さて、この時の池田清貧斎一狐は、「紀伊守」を署名しておらず、池田正行は「勘介」のままです。書面は後の証拠になるので、その時の状況を反映したものになっていると考えられますが、既知の相手には一々正式な名前や地位を全て書かない事もあるように思います。現在でもあるような、未知の人には当然、正式な事を全て書くでしょう。
 この『中之坊文書』では、荒木村重が、池田姓を名乗り、信濃守の官名まで名乗っています。村重はそれまで、荒木弥介として史料に登場していましたので、この史料が村重の官位を名乗った初期にあたるのだろうと考えられます。同時に、家中での地位が向上していると言えます。
  その事を湯山年寄中に宛てて告げていたとも考えられます。それに加えて、顔ぶれも意味があったと考えられます。
 実は湯山地域へは、当時の主要道でもあった有馬街道があるのですが、京都や大坂からでは、池田を必ず泊地とする立地になっていました。 湯山の更に西には播磨国三木です。

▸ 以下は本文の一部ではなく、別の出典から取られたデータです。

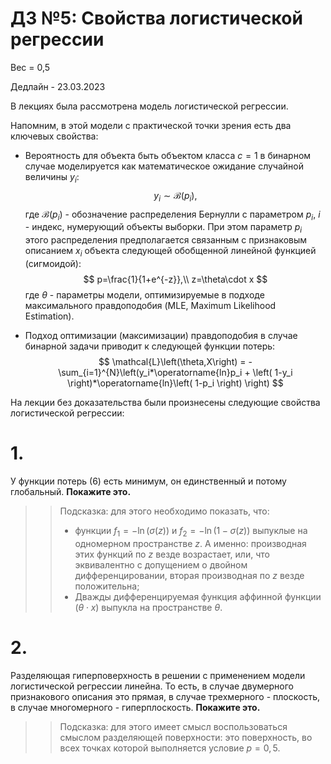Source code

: # ДЗ №5: Свойства логистической регрессии

Вес = 0,5

Дедлайн - 23.03.2023

В лекциях была рассмотрена модель логистической регрессии.

Напомним, в этой модели с практической точки зрения есть два ключевых свойства:

- Вероятность для объекта быть объектом класса $c=1$ в бинарном случае моделируется как математическое ожидание случайной величины $y_i$:
  $$
  y_i \sim \mathcal{B}\left(p_i\right),
  $$
  где $\mathcal{B}\left(p_i\right)$ - обозначение распределения Бернулли с параметром $p_i$, $i$ - индекс, нумерующий объекты выборки. При этом параметр $p_i$ этого распределения предполагается связанным с признаковым описанием $x_i$ объекта следующей обобщенной линейной функцией (сигмоидой):
  $$
  p=\frac{1}{1+e^{-z}},\\
  z=\theta\cdot x
  $$
  где  $\theta$ - параметры модели, оптимизируемые в подходе максимального правдоподобия (MLE, Maximum Likelihood Estimation).

- Подход оптимизации (максимизации) правдоподобия в случае бинарной задачи приводит к следующей функции потерь:
  $$
  \mathcal{L}\left(\theta,X\right) = -\sum_{i=1}^{N}\left(y_i*\operatorname{ln}p_i + \left( 1-y_i \right)*\operatorname{ln}\left( 1-p_i \right) \right)
  $$



На лекции без доказательства были произнесены следующие свойства логистической регрессии:



<h1>1.</h1>

У функции потерь (6) есть минимум, он единственный и потому глобальный. **Покажите это.**

> > Подсказка: для этого необходимо показать, что:
> >
> > - функции $f_1=-\operatorname{ln}\left(\sigma\left(z\right)\right)$ и $f_2=-\operatorname{ln}\left(1-\sigma\left(z\right)\right)$ выпуклые на одномерном пространстве $z$. А именно: производная этих функций по $z$ везде возрастает, или, что эквивалентно с допущением о двойном дифференцировании, вторая производная по $z$ везде положительна;
> > - Дважды дифференцируемая функция аффинной функции ($\theta\cdot x$) выпукла на пространстве $\theta$.



<h1>2.</h1>

Разделяющая гиперповерхность в решении с применением модели логистической регрессии линейна. То есть, в случае двумерного признакового описания это прямая, в случае трехмерного - плоскость, в случае многомерного - гиперплоскость. **Покажите это.**

> > Подсказка: для этого имеет смысл воспользоваться смыслом разделяющей поверхности: это поверхность, во всех точках которой выполняется условие $p=0,5$.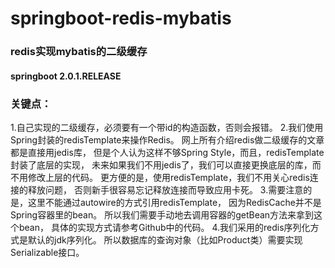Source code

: # springboot-redis-mybatis
### redis实现mybatis的二级缓存
#### springboot 2.0.1.RELEASE
### 关键点：

1.自己实现的二级缓存，必须要有一个带id的构造函数，否则会报错。
2.我们使用Spring封装的redisTemplate来操作Redis。
  网上所有介绍redis做二级缓存的文章都是直接用jedis库，
  但是个人认为这样不够Spring Style，而且，redisTemplate封装了底层的实现，
  未来如果我们不用jedis了，我们可以直接更换底层的库，而不用修改上层的代码。
  更方便的是，使用redisTemplate，我们不用关心redis连接的释放问题，
  否则新手很容易忘记释放连接而导致应用卡死。
3.需要注意的是，这里不能通过autowire的方式引用redisTemplate，
  因为RedisCache并不是Spring容器里的bean。
  所以我们需要手动地去调用容器的getBean方法来拿到这个bean，
  具体的实现方式请参考Github中的代码。
4.我们采用的redis序列化方式是默认的jdk序列化。
  所以数据库的查询对象（比如Product类）需要实现Serializable接口。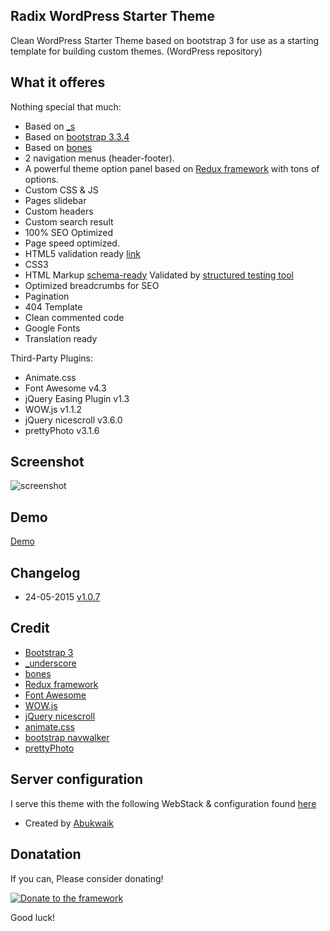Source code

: ## Radix WordPress Starter Theme
Clean WordPress Starter Theme based on bootstrap 3 for use as a starting template for building custom themes. (WordPress repository)

## What it offeres
Nothing special that much:

* Based on [_s](https://github.com/Automattic/_s)
* Based on [bootstrap 3.3.4](http://twitter.github.com/bootstrap/)
* Based on [bones](https://github.com/eddiemachado/bones)
* 2 navigation menus (header-footer).
* A powerful theme option panel based on [Redux framework](https://github.com/ReduxFramework/redux-framework) with tons of options.
* Custom CSS & JS
* Pages slidebar
* Custom headers
* Custom search result
* 100% SEO Optimized
* Page speed optimized.
* HTML5 validation ready [link](http://validator.w3.org/check?uri=http%3A%2F%2Fstarter.radixtheme.com%2F&charset=%28detect+automatically%29&doctype=Inline&group=0)
* CSS3
* HTML Markup [schema-ready](https://support.google.com/webmasters/answer/99170?hl=en) Validated by [structured testing tool](https://developers.google.com/structured-data/testing-tool/)
* Optimized breadcrumbs for SEO
* Pagination
* 404 Template
* Clean commented code
* Google Fonts
* Translation ready

Third-Party Plugins:

* Animate.css
* Font Awesome v4.3
* jQuery Easing Plugin v1.3
* WOW.js v1.1.2
* jQuery nicescroll v3.6.0
* prettyPhoto v3.1.6


## Screenshot
![screenshot](http://cdn.croti.com/Radix-screenshot.png)

## Demo
[Demo](http://starter.radixtheme.com/)

## Changelog
* 24-05-2015 [v1.0.7](https://github.com/abukwaik/Radix/blob/master/CHANGELOG.md#106)

## Credit

* [Bootstrap 3](https://github.com/twbs/bootstrap)
* [_underscore](https://github.com/Automattic/_s)
* [bones](https://github.com/eddiemachado/bones)
* [Redux framework](https://github.com/ReduxFramework/redux-framework)
* [Font Awesome](http://fortawesome.github.io/Font-Awesome/)
* [WOW.js](https://github.com/matthieua/WOW)
* [jQuery nicescroll](https://github.com/inuyaksa/jquery.nicescroll)
* [animate.css](http://daneden.github.io/animate.css/)
* [bootstrap navwalker](https://github.com/twittem/wp-bootstrap-navwalker)
* [prettyPhoto](https://github.com/scaron/prettyphoto)

## Server configuration
I serve this theme with the following WebStack & configuration found [here](https://github.com/abukwaik/wordpress-nginx-small-vps)

* Created by [Abukwaik](https://github.com/abukwaik/)

## Donatation ##

If you can, Please consider donating!

[![Donate to the framework](https://www.paypalobjects.com/en_US/i/btn/btn_donateCC_LG.gif "Donate to the rookie")](https://www.paypal.com/cgi-bin/webscr?cmd=_s-xclick&hosted_button_id=JUXUWMEFUEJPW)


Good luck!
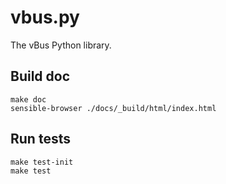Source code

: # vbus.py

The vBus Python library.

## Build doc
    make doc
    sensible-browser ./docs/_build/html/index.html

## Run tests

    make test-init
    make test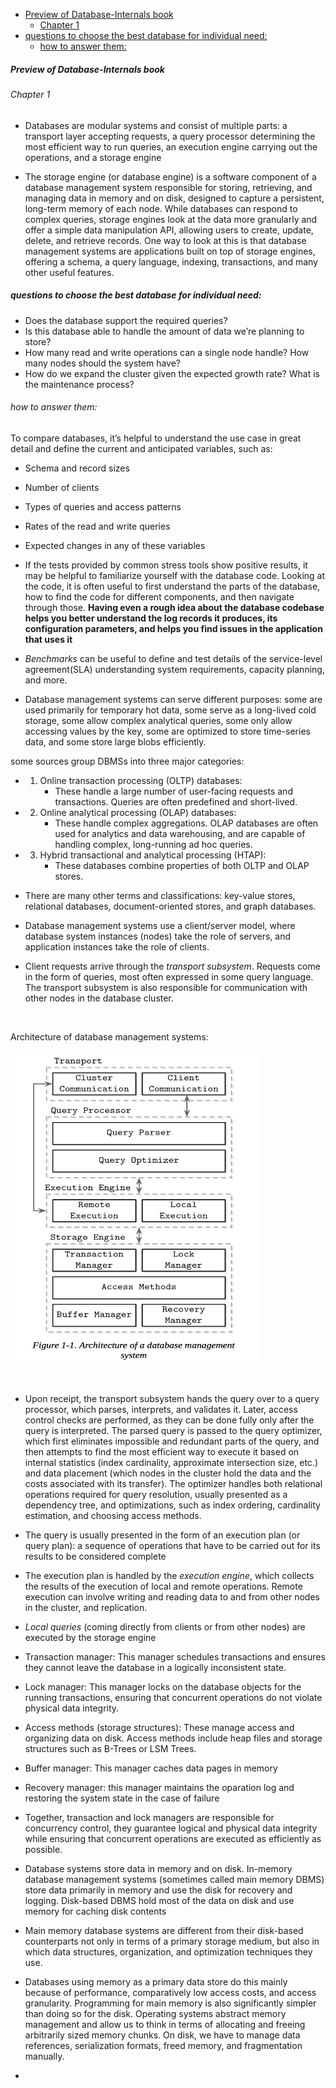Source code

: - [Preview of Database-Internals book](#preview-of-database-internals-book)
  - [Chapter 1](#chapter-1)
- [questions to choose the best database for individual need:](#questions-to-choose-the-best-database-for-individual-need)
  - [how to answer them:](#how-to-answer-them)

##### Preview of Database-Internals book
###### Chapter 1

- Databases are modular systems and consist of multiple parts: a transport layer accepting requests, a query processor determining the most efficient way to run queries, an execution engine carrying out the operations, and a storage engine

- The storage engine (or database engine) is a software component of a database management system responsible for storing, retrieving, and managing data in memory and on disk, designed to capture a persistent, long-term memory of each node. While databases can respond to complex queries, storage engines look at the data more granularly and offer a simple data manipulation API, allowing users to create, update, delete, and retrieve records. One way to look at this is that database management systems are applications built on top of storage engines, offering a schema, a query language, indexing, transactions, and many other useful features.

##### questions to choose the best database for individual need:
- Does the database support the required queries?
- Is this database able to handle the amount of data we’re planning to store?
- How many read and write operations can a single node handle? How many nodes should the system have?
- How do we expand the cluster given the expected growth rate? What is the maintenance process?

###### how to answer them: 
To compare databases, it’s helpful to understand the use case in great detail and define the current and anticipated variables, such as:
- Schema and record sizes
- Number of clients
- Types of queries and access patterns
- Rates of the read and write queries
- Expected changes in any of these variables

- If the tests provided by common stress tools show positive results, it may be helpful to familiarize yourself with the database code. Looking at the code, it is often useful to first understand the parts of the database, how to find the code for different components, and then navigate through those. **Having even a rough idea about the database codebase helps you better understand the log records it produces, its configuration parameters, and helps you find issues in the application that uses it**

- *Benchmarks* can be useful to define and test details of the service-level agreement(SLA) understanding system requirements, capacity planning, and more.

- Database management systems can serve different purposes: some are used primarily for temporary hot data, some serve as a long-lived cold storage, some allow complex analytical queries, some only allow accessing values by the key, some are optimized to store time-series data, and some store large blobs efficiently. 


some sources group DBMSs into three major categories:
  - 1) Online transaction processing (OLTP) databases: 
        - These handle a large number of user-facing requests and transactions. Queries are often predefined and short-lived.
  - 2) Online analytical processing (OLAP) databases:
        - These handle complex aggregations. OLAP databases are often used for analytics and data warehousing, and are capable of handling complex, long-running ad hoc queries.
  - 3) Hybrid transactional and analytical processing (HTAP):
        - These databases combine properties of both OLTP and OLAP stores.



- There are many other terms and classifications: key-value stores, relational databases, document-oriented stores, and graph databases.

- Database management systems use a client/server model, where database system instances (nodes) take the role of servers, and application instances take the role of clients.

- Client requests arrive through the *transport subsystem*. Requests come in the form of queries, most often expressed in some query language. The transport subsystem is also responsible for communication with other nodes in the database cluster.

&nbsp;

Architecture of database management systems:  

<img src=../images/figure1-1.png alt="alt text" width="400" height="500"/>    
         
&nbsp;

- Upon receipt, the transport subsystem hands the query over to a query processor, which parses, interprets, and validates it. Later, access control checks are performed, as they can be done fully only after the query is interpreted.
The parsed query is passed to the query optimizer, which first eliminates impossible and redundant parts of the query, and then attempts to find the most efficient way to execute it based on internal statistics (index cardinality, approximate intersection size, etc.) and data placement (which nodes in the cluster hold the data and the costs associated with its transfer). The optimizer handles both relational operations required for query resolution, usually presented as a dependency tree, and optimizations, such as index ordering, cardinality estimation, and choosing access methods.

- The query is usually presented in the form of an execution plan (or query plan): a sequence of operations that have to be carried out for its results to be considered complete

- The execution plan is handled by the *execution engine*, which collects the results of the execution of local and remote operations. Remote execution can involve writing and reading data to and from other nodes in the cluster, and replication.

- *Local queries* (coming directly from clients or from other nodes) are executed by the storage engine

- Transaction manager: This manager schedules transactions and ensures they cannot leave the database in a logically inconsistent state.

- Lock manager: This manager locks on the database objects for the running transactions, ensuring that concurrent operations do not violate physical data integrity.

- Access methods (storage structures): These manage access and organizing data on disk. Access methods include heap files and storage structures such as B-Trees or LSM Trees.

- Buffer manager: This manager caches data pages in memory

- Recovery manager: this manager maintains the oparation log and restoring the system state in the case of failure

- Together, transaction and lock managers are responsible for concurrency control, they guarantee logical and physical data integrity while ensuring that concurrent operations are executed as efficiently as possible.

- Database systems store data in memory and on disk. In-memory database management systems (sometimes called main memory DBMS) store data primarily in memory and use the disk for recovery and logging. Disk-based DBMS hold most of the data on disk and use memory for caching disk contents

- Main memory database systems are different from their disk-based counterparts not only in terms of a primary storage medium, but also in which data structures, organization, and optimization techniques they use.

- Databases using memory as a primary data store do this mainly because of performance, comparatively low access costs, and access granularity. Programming for main memory is also significantly simpler than doing so for the disk. Operating systems abstract memory management and allow us to think in terms of allocating and freeing arbitrarily sized memory chunks. On disk, we have to manage data references, serialization formats, freed memory, and fragmentation manually.

- 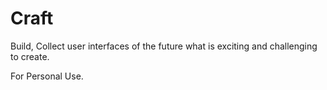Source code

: # Craft

Build, Collect user interfaces of the future what is exciting and challenging to create.

For Personal Use.
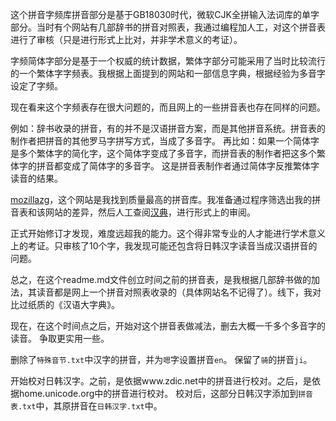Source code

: 这个拼音字频库拼音部分是基于GB18030时代，微软CJK全拼输入法词库的单字部分。当时有个网站有几部辞书的拼音对照表，我通过编程加人工，对这个拼音表进行了审核（只是进行形式上比对，并非学术意义的考证）。

字频简体字部分是基于一个权威的统计数据，繁体字部分可能采用了当时比较流行的一个繁体字字频表。我根据上面提到的网站和一部信息字典，根据经验为多音字设定了字频。

现在看来这个字频表存在很大问题的，而且网上的一些拼音表也存在同样的问题。

例如：辞书收录的拼音，有的并不是汉语拼音方案，而是其他拼音系统。拼音表的制作者把拼音的其他罗马字拼写方式，当成了多音字。
再比如：如果一个简体字是多个繁体字的简化字，这个简体字变成了多音字，而拼音表的制作者把这多个繁体字的拼音都变成了简体字的多音字。
这是拼音表制作者通过简体字反推繁体字读音的结果。

[mozillazg](https://github.com/mozillazg/pinyin-data)，这个网站是我找到质量最高的拼音库。我准备通过程序筛选出我的拼音表和该网站的差异，然后人工查阅[汉典](https://www.zdic.net/)，进行形式上的审阅。

正式开始修订才发现，难度远超我的能力。这个得非常专业的人才能进行学术意义上的考证。只审核了10个字，我发现可能还包含将日韩汉字读音当成汉语拼音的问题。

总之，在这个readme.md文件创立时间之前的拼音表，是我根据几部辞书做的加法，其读音都是网上一个拼音对照表收录的（具体网站名不记得了）。线下，我对比过纸质的《汉语大字典》。

现在，在这个时间点之后，开始对这个拼音表做减法，删去大概一千多个多音字的读音。
争取更实用一些。

删除了`特殊音节.txt`中汉字的拼音，并为`嗯`字设置拼音`en`。
保留了`骑`的拼音`ji`。

开始校对日韩汉字。之前，是依据www.zdic.net中的拼音进行校对。之后，是依据home.unicode.org中的拼音进行校对。
校对后，这部分日韩汉字添加到`拼音表.txt`中，其原拼音在`日韩汉字.txt`中。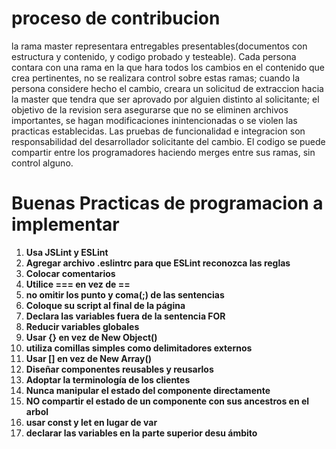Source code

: # proceso de contribucion
la rama master representara entregables presentables(documentos con estructura y contenido, y codigo probado y testeable). Cada persona contara con una rama en la que hara todos los cambios en el contenido que crea pertinentes, no se realizara control sobre estas ramas; cuando la persona considere hecho el cambio, creara un solicitud de extraccion hacia la master que tendra que ser aprovado por alguien distinto al solicitante; el objetivo de la revision sera asegurarse que no se eliminen archivos importantes, se hagan modificaciones inintencionadas o se violen las practicas establecidas. Las pruebas de funcionalidad e integracion son responsabilidad del desarrollador solicitante del cambio. El codigo se puede compartir entre los programadores haciendo merges entre sus ramas, sin control alguno.
# Buenas Practicas de programacion a implementar
<ol>
<li> <b>Usa JSLint y ESLint</b> </li>
<li> <b>Agregar archivo .eslintrc para que ESLint reconozca las reglas</b> </li>
<li> <b>Colocar comentarios</b> </li>
<li> <b>Utilice === en vez de ==</b>	</li>
<li> <b>no omitir los punto y coma(;) de las sentencias</b> </li>
<li> <b>Coloque su script al final de la página</b> </li>
<li> <b>Declara las variables fuera de la sentencia FOR</b> </li>
<li> <b>Reducir variables globales</b> </li>
<li> <b>Usar {} en vez de New Object()</b> </li>
<li> <b>utiliza comillas simples como delimitadores externos</b> </li>
<li> <b>Usar [] en vez de New Array()</b> </li>
<li> <b>Diseñar componentes reusables y reusarlos</b> </li>
<li> <b>Adoptar la terminología de los clientes</b> </li>
<li> <b>Nunca manipular el estado del componente directamente</b>	</li>
<li> <b>NO compartir el estado de un componente con sus ancestros en el arbol</b>	</li>
<li> <b>usar const y let en lugar de var</b> </li>
<li> <b>declarar las variables en la parte superior desu ámbito </b> </li>
</ol>
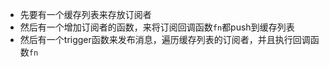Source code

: * 先要有一个缓存列表来存放订阅者
* 然后有一个增加订阅者的函数，来将订阅回调函数`fn`都push到缓存列表
* 然后有一个trigger函数来发布消息，遍历缓存列表的订阅者，并且执行回调函数`fn`

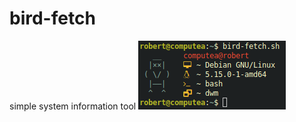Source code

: # bird-fetch
simple system information tool
![screenshot](https://github.com/dripbert/bird-fetch/blob/main/screenshot.png?raw=true)
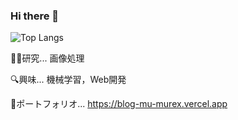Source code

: ### Hi there 👋

![Top Langs](https://github-readme-stats.vercel.app/api/top-langs/?username=Ilekaede&layout=compact)


👨‍💻研究... 画像処理

🔍興味... 機械学習，Web開発

🌟ポートフォリオ... https://blog-mu-murex.vercel.app

<!--
**Ilekaede/Ilekaede** is a ✨ _special_ ✨ repository because its `README.md` (this file) appears on your GitHub profile.

Here are some ideas to get you started:

- 🔭 I’m currently working on ...
- 🌱 I’m currently learning ...
- 👯 I’m looking to collaborate on ...
- 🤔 I’m looking for help with ...
- 💬 Ask me about ...
- 📫 How to reach me: ...
- 😄 Pronouns: ...
- ⚡ Fun fact: ...
-->
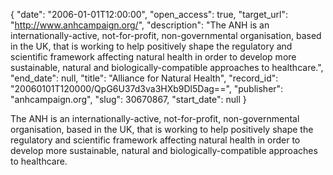 {
  "date": "2006-01-01T12:00:00", 
  "open_access": true, 
  "target_url": "http://www.anhcampaign.org/", 
  "description": "The ANH is an internationally-active, not-for-profit,  non-governmental organisation, based in the UK, that is working to help positively shape the regulatory and scientific framework affecting natural health in order to develop more sustainable, natural and biologically-compatible approaches to healthcare.", 
  "end_date": null, 
  "title": "Alliance for Natural Health", 
  "record_id": "20060101T120000/QpG6U37d3va3HXb9Dl5Dag==", 
  "publisher": "anhcampaign.org", 
  "slug": 30670867, 
  "start_date": null
}

The ANH is an internationally-active, not-for-profit,  non-governmental organisation, based in the UK, that is working to help positively shape the regulatory and scientific framework affecting natural health in order to develop more sustainable, natural and biologically-compatible approaches to healthcare.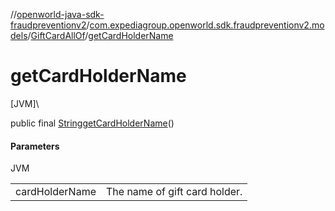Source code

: //[openworld-java-sdk-fraudpreventionv2](../../../index.md)/[com.expediagroup.openworld.sdk.fraudpreventionv2.models](../index.md)/[GiftCardAllOf](index.md)/[getCardHolderName](get-card-holder-name.md)

# getCardHolderName

[JVM]\

public final [String](https://docs.oracle.com/javase/8/docs/api/java/lang/String.html)[getCardHolderName](get-card-holder-name.md)()

#### Parameters

JVM

| | |
|---|---|
| cardHolderName | The name of gift card holder. |
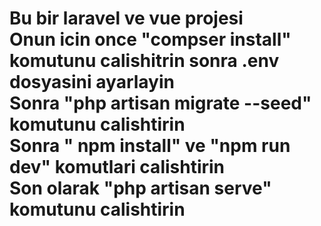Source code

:<h1> Bu bir laravel ve vue projesi <br>
    Onun icin once "compser install" komutunu calishitrin sonra .env dosyasini ayarlayin<br>
    Sonra "php artisan migrate --seed" komutunu calishtirin <br>
    Sonra " npm install" ve "npm run dev" komutlari calishtirin <br>
    Son olarak "php artisan serve" komutunu calishtirin </h1>
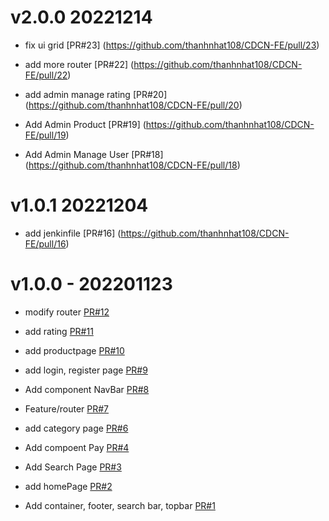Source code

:# v2.0.0 20221214
* fix ui grid
[PR#23] (https://github.com/thanhnhat108/CDCN-FE/pull/23)

* add more router
[PR#22] (https://github.com/thanhnhat108/CDCN-FE/pull/22)

* add admin manage rating
[PR#20] (https://github.com/thanhnhat108/CDCN-FE/pull/20)

* Add Admin Product
[PR#19] (https://github.com/thanhnhat108/CDCN-FE/pull/19)

* Add Admin Manage User
[PR#18] (https://github.com/thanhnhat108/CDCN-FE/pull/18)

# v1.0.1 20221204
* add jenkinfile
[PR#16] (https://github.com/thanhnhat108/CDCN-FE/pull/16)

# v1.0.0 - 202201123
* modify router
[PR#12](https://github.com/thanhnhat108/CDCN-FE/pull/12)

* add rating
[PR#11](https://github.com/thanhnhat108/CDCN-FE/pull/11)

* add productpage
[PR#10](https://github.com/thanhnhat108/CDCN-FE/pull/10)

* add login, register page
[PR#9](https://github.com/thanhnhat108/CDCN-FE/pull/9)

* Add component NavBar
[PR#8](https://github.com/thanhnhat108/CDCN-FE/pull/8)

* Feature/router
[PR#7](https://github.com/thanhnhat108/CDCN-FE/pull/7)

* add category page
[PR#6](https://github.com/thanhnhat108/CDCN-FE/pull/6)

* Add compoent Pay
[PR#4](https://github.com/thanhnhat108/CDCN-FE/pull/4)

* Add Search Page
[PR#3](https://github.com/thanhnhat108/CDCN-FE/pull/3)

* add homePage
[PR#2](https://github.com/thanhnhat108/CDCN-FE/pull/2)

* Add container, footer, search bar, topbar
[PR#1](https://github.com/thanhnhat108/CDCN-FE/pull/1)
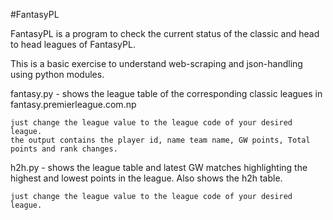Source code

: #FantasyPL

FantasyPL is a program to check the current status of the classic and head to head leagues of FantasyPL.

This is a basic exercise to understand web-scraping and json-handling using 
python modules.


fantasy.py - shows the league table of the corresponding classic leagues in
fantasy.premierleague.com.np

	
	just change the league value to the league code of your desired league.
	the output contains the player id, name team name, GW points, Total points and rank changes.

h2h.py - shows the league table and latest GW matches highlighting the highest and lowest points in the league. Also shows the h2h table.

		
	just change the league value to the league code of your desired league.
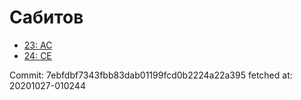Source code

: # Сабитов
- [23: AC](23.md)
- [24: CE](24.md)

Commit: 7ebfdbf7343fbb83dab01199fcd0b2224a22a395
 fetched at: 20201027-010244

そのため池田と湯山地域は、交通・商業などで密接な関係を持っていました。

こういった経緯を持つ、池田正行は、池田筑後守勝正を放逐した後の池田家政の中心的人物の一人となり、池田周辺地域などにも関わっていたようです。詳しくは今のところわかりませんが、冒頭の『今西家文書』を見ると、正行は吹田村方面の政治・軍事に関する何らかの役割を担っていたのかもしれません。